▸ **Exercise requirements**
In this material, which lines include the string "detailed"? Show them.

====== Supplied data ======

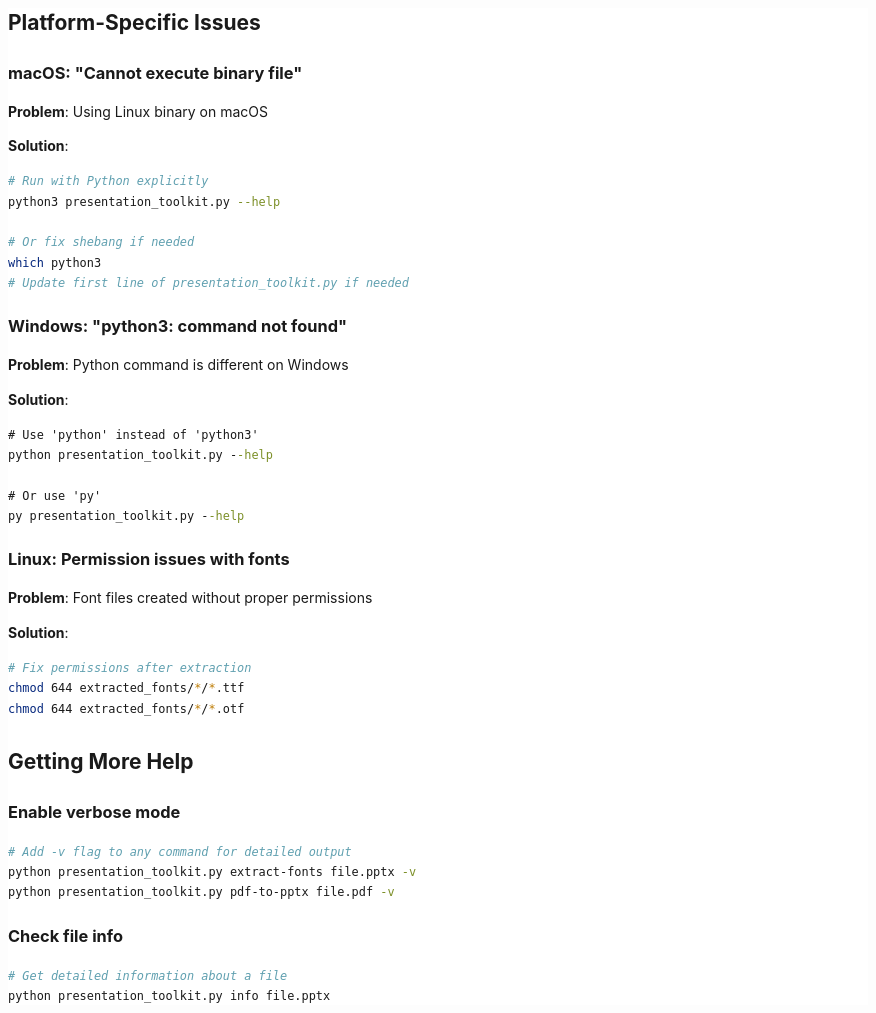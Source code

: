 ## Platform-Specific Issues

### macOS: "Cannot execute binary file"

**Problem**: Using Linux binary on macOS

**Solution**:
```bash
# Run with Python explicitly
python3 presentation_toolkit.py --help

# Or fix shebang if needed
which python3
# Update first line of presentation_toolkit.py if needed
```

### Windows: "python3: command not found"

**Problem**: Python command is different on Windows

**Solution**:
```cmd
# Use 'python' instead of 'python3'
python presentation_toolkit.py --help

# Or use 'py'
py presentation_toolkit.py --help
```

### Linux: Permission issues with fonts

**Problem**: Font files created without proper permissions

**Solution**:
```bash
# Fix permissions after extraction
chmod 644 extracted_fonts/*/*.ttf
chmod 644 extracted_fonts/*/*.otf
```

## Getting More Help

### Enable verbose mode

```bash
# Add -v flag to any command for detailed output
python presentation_toolkit.py extract-fonts file.pptx -v
python presentation_toolkit.py pdf-to-pptx file.pdf -v
```

### Check file info

```bash
# Get detailed information about a file
python presentation_toolkit.py info file.pptx
```
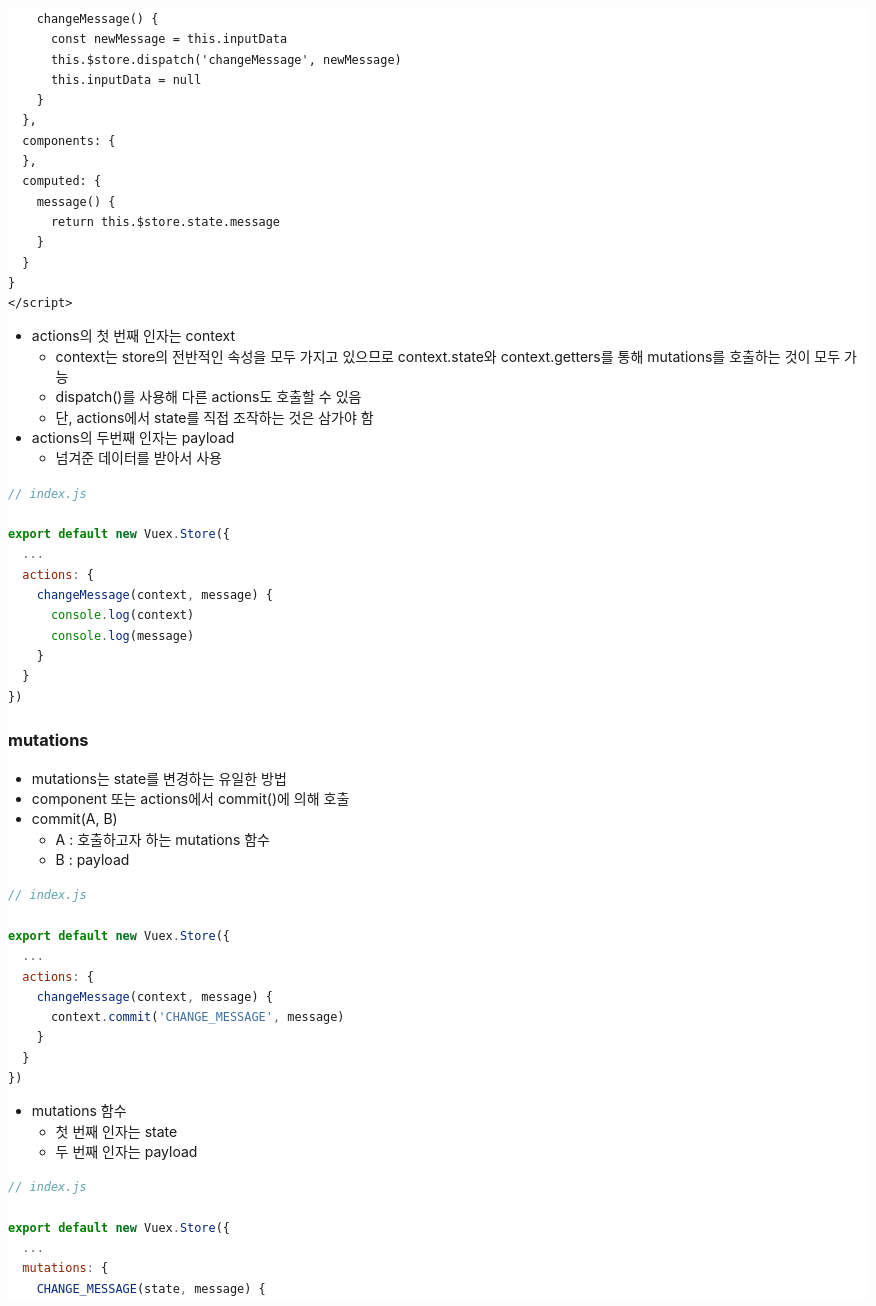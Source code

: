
```vue
    changeMessage() {
      const newMessage = this.inputData
      this.$store.dispatch('changeMessage', newMessage)
      this.inputData = null
    }
  },
  components: {
  },
  computed: {
    message() {
      return this.$store.state.message
    }
  }
}
</script>
```
- actions의 첫 번째 인자는 context
    - context는 store의 전반적인 속성을 모두 가지고 있으므로 context.state와 context.getters를 통해 mutations를 호출하는 것이 모두 가능
    - dispatch()를 사용해 다른 actions도 호출할 수 있음
    - 단, actions에서 state를 직접 조작하는 것은 삼가야 함
- actions의 두번째 인자는 payload
    - 넘겨준 데이터를 받아서 사용
```js
// index.js

export default new Vuex.Store({
  ...
  actions: {
    changeMessage(context, message) {
      console.log(context)
      console.log(message)
    }
  }
})
```
### mutations
- mutations는 state를 변경하는 유일한 방법
- component 또는 actions에서 commit()에 의해 호출
- commit(A, B)
    - A : 호출하고자 하는 mutations 함수
    - B : payload
```js
// index.js

export default new Vuex.Store({
  ...
  actions: {
    changeMessage(context, message) {
      context.commit('CHANGE_MESSAGE', message)
    }
  }
})
```
- mutations 함수
    - 첫 번째 인자는 state
    - 두 번째 인자는 payload
```js
// index.js

export default new Vuex.Store({
  ...
  mutations: {
    CHANGE_MESSAGE(state, message) {
```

======

▸ **Solution to this exercise**
# Add -v flag to any command for detailed output
# Get detailed information about a file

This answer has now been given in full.